Quote:

Matter-eater Man said:
Rudy clearly ducked abortion, gun control & gay rights issues.




Not according to the editorial in the New York Sun:

    Appearing at CPAC gave the former mayor the opportunity to build bridges with skeptics. While Senator McCain, often at odds with the religious right in the past, has tried to make peace by pandering to social conservatives on issues such as supporting the teaching of "intelligent design" in public schools, Mr. Giuliani asked the audience to learn to live with differences of opinion. "My 80% ally is not my 20% enemy," Mr. Giuliani quoted President Reagan as having said. "We don't all see eye-to-eye on everything. … The point of a presidential election is to figure out who do you believe the most, and what do you think are the most important things for this country at a particular time."

    Even more important is that Mr. Giuliani is figuring out that it's possible to draw a straight line from the reforms he instituted in New York to the morally healthy society that so many in the Republican Party fear is slipping away. Big-government liberalism, he argued, is what has destroyed our social fabric as much as any of the other forces of modernity. Moving people to work from welfare, rooting out the "culture of complaint" in favor of a culture of personal responsibility, restoring order to the public square — these are all reforms that can span both sides of the divide among Republicans and many others in this country.
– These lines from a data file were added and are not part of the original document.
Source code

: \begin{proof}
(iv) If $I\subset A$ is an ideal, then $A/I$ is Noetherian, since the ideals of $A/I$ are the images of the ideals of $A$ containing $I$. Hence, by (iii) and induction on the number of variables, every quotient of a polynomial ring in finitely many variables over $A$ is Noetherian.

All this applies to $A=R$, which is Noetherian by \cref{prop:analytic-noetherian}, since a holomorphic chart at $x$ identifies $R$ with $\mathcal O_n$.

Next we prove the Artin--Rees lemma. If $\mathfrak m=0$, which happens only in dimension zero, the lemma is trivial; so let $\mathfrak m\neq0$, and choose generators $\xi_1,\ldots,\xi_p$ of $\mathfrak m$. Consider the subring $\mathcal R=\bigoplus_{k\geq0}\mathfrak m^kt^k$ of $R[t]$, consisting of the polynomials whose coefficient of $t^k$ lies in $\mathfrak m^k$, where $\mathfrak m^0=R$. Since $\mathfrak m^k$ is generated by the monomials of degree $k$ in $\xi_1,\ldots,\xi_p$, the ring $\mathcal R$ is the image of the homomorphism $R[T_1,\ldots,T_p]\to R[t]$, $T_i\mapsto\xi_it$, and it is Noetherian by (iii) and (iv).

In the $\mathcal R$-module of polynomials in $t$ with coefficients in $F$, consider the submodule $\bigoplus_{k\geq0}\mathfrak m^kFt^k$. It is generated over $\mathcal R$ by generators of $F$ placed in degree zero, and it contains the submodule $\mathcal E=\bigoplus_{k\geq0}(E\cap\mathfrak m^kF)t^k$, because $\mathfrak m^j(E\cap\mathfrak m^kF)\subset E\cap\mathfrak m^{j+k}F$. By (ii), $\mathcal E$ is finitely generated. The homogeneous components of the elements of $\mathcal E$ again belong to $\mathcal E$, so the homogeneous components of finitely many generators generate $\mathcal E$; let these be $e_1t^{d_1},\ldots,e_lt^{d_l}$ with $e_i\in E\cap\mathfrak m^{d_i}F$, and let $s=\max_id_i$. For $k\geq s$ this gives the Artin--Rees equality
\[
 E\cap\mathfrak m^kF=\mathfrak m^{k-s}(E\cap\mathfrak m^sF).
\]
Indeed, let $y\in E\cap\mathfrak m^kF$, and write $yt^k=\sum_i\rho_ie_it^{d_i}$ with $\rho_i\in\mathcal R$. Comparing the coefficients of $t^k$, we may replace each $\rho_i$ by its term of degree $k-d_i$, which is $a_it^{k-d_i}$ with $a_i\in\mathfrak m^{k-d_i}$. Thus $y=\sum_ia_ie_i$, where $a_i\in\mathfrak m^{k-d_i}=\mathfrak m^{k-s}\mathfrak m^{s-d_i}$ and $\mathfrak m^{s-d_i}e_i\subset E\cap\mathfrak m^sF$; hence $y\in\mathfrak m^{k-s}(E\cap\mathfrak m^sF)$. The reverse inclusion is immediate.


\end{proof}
    For CPAC Mr. Romney bused in and paid the way for supporters (many times his margin of victory). Mr. McCain stayed away entirely. Only Mr. Giuliani stood on principle and made his case. It's still very early in this race. But the idea that Mr. Giuliani is unacceptable to the Republican Party's conservative base died this weekend, and he can now gather speed with his formulation – articulated so well at the Hoover Institution last week – that the GOP is the party of tax cuts, parental choice in education, and a health care system rooted in free-market principles, or, as he put it, the "Party of Freedom."